Ich bin nun ratlos und ich kann mir diesen Fehler nur durch eine Inkompatibilität seitens Gigabyte-Boards mit ICH 8X  und Windows 10 erklären. Ich bitte sie um eine Aufklärung, um etwaige Probleme zu lösen. Dies kann kein Dauerzustand bleiben.

Mit freundlichen Grüßen



*Edit:
**

Der Fehler scheint gefunden zu sein:
*
*Es liegt an dem KB 3064209 von Microsoft, welches den Microcode updated in Verbindung mit dem Intel Pentium G3258. Das KB 3064209 wurde wohl ab der Windows 10 Build 10130 eingebaut und seitdem gibt es einen Bootloop während des Bootens von der Windows 10 DVD bzw. einen Fehler nach dem Neustart des Windows 10 Upgrades.

Asrock hat bereits mit einem BIOS-Update für alle passenden Boards reagiert und das Problem behoben. Gigabyte arbeitet unter Hochdruck an einer Lösung. 
*
*Edit2: Für die betroffenen Mainboards wurde ein BIOS veröffentlicht, welches zur Fehlerbehebung von der jeweiligen Gigabyte Support-Website des Mainboards heruntergeladen und installiert werden kann.*


----------



## GIGABYTE_Support_Team (29. Juli 2015)

*AW: Großes Problem mit Windows 10 Installation und Gigabyte Mainboards*

Guten Morgen Herr *Brokoli1*

Vielen Danke für Ihre Anfrage und es tut uns Leid wenn Sie da Unannehmlichkeiten hatten. 

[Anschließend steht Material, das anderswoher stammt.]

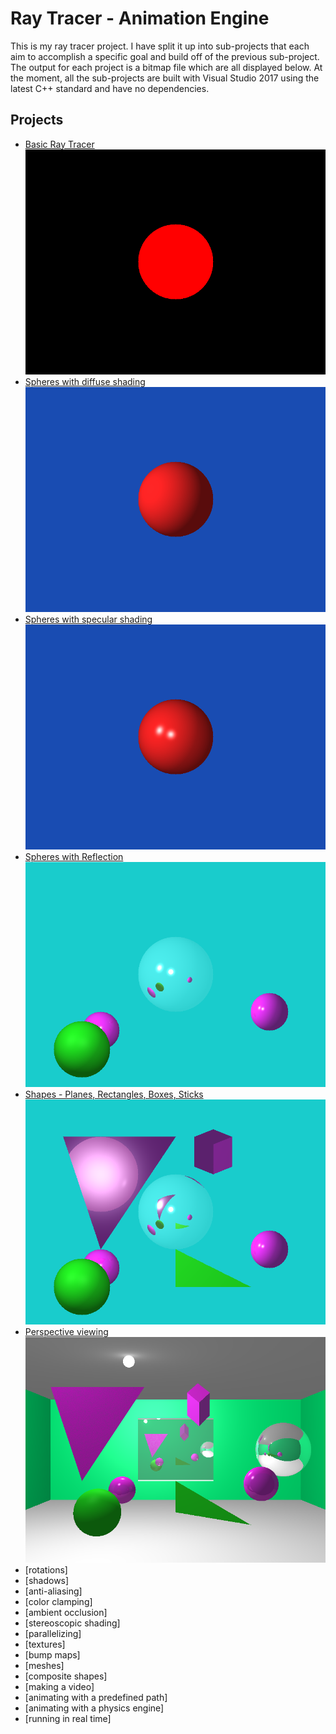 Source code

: # Ray Tracer - Animation Engine
This is my ray tracer project. I have split it up into sub-projects that each aim to accomplish a specific goal and build off of the previous sub-project. The output for each project is a bitmap file which are all displayed below. At the moment, all the sub-projects are built with Visual Studio 2017 using the latest C++ standard and have no dependencies. 

## Projects
* [Basic Ray Tracer](1-Basic_Ray_Tracer/README.md)
![](/1-Basic_Ray_Tracer/tracer/image.bmp)
* [Spheres with diffuse shading](2-Diffuse_Lighting/README.md)
![](/2-Diffuse_Lighting/tracer/image.bmp)
* [Spheres with specular shading](3-Specular_Lighting/README.md)
![](/3-Specular_Lighting/tracer/image.bmp)
* [Spheres with Reflection](04-Reflection/README.md)
![](/04-Reflection/tracer/image.bmp)
* [Shapes - Planes, Rectangles, Boxes, Sticks](05-Shapes/README.md)
![](/05-Shapes/tracer/image.bmp)
* [Perspective viewing](06-Perspective/README.md)
![](/06-Perspective/tracer/image.bmp)
* [rotations]
* [shadows]
* [anti-aliasing]
* [color clamping]
* [ambient occlusion]
* [stereoscopic shading]
* [parallelizing]
* [textures]
* [bump maps]
* [meshes]
* [composite shapes]
* [making a video]
* [animating with a predefined path]
* [animating with a physics engine]
* [running in real time]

Gerne   wollen wir hier mit unseren      Möglichkeiten die gegeben sind helfen.   Leider ist es so aus der Ferne      (Fernwartung) nicht eindeutig zu sagen   was jetzt das Problem mit  Ihrem System ist. Aber wir lassen Sie nicht   im  Stich.

*Für das H81M-H2S können wir leider kein Support anbieten da es ein Mitbewerber Produkt ist.*

Gerne wollen wir Ihnen  schnellst möglich helfen.

Bitte die Seriennummer von Ihrem Mainboard: B85M-D2V mit angeben :
_Die SN (Seriennummer) befindet sich längs auf dem 24 Pol Strom Stecker auf dem Mainboard oder auf dem Karton_*.*

Bitte senden Sie über unser eSupport Formular alle Details (Mainboard Typ / SN :Mainboard Rev.:Bios Version:CPU:RAM:HDD/SSD:VGA:NT). Wir werden schnellst mögliche Ihnen eine Lösung anbieten.

Wen Sie gerne wollen, können wir es auch persönlich über Telefon  (Technischer Support) Schritt für Schritt alles durch gehen und Sie  zufrieden stellen.
Sie erreichen Sie unter der deutschen Festnetznummer 0402533040 und mit  der "1" verbinden lasen. Erreichbar sind war ab 9-18 Uhr von Mo-FR.

Gruß GBTTM


----------



## Brokoli1 (29. Juli 2015)

*AW: Großes Problem mit Windows 10 Installation und Gigabyte Mainboards*

Guten Tag,

entschuldigung, es handelt sich bei dem anderen Mainboard um ein H81M-S2H.

Ich habe jetzt zig mal unter der Nummer angerufen und ewig gewartet. Ich bekomme niemanden ans Telefon.

Mit freundlichen Grüßen


----------



## GIGABYTE_Support_Team (29. Juli 2015)

*AW: Großes Problem mit Windows 10 Installation und Gigabyte Mainboards*

Hallo

Das tut uns sehr Leid das Sie uns nicht erreicht haben. Es bedarf keines, ärgerns wir wollen gerne Sie zufriedenstellen.

Wir bitten um Verständnis unsere Kollegen sind am Platz und erwarten gerne Ihre Anfrage.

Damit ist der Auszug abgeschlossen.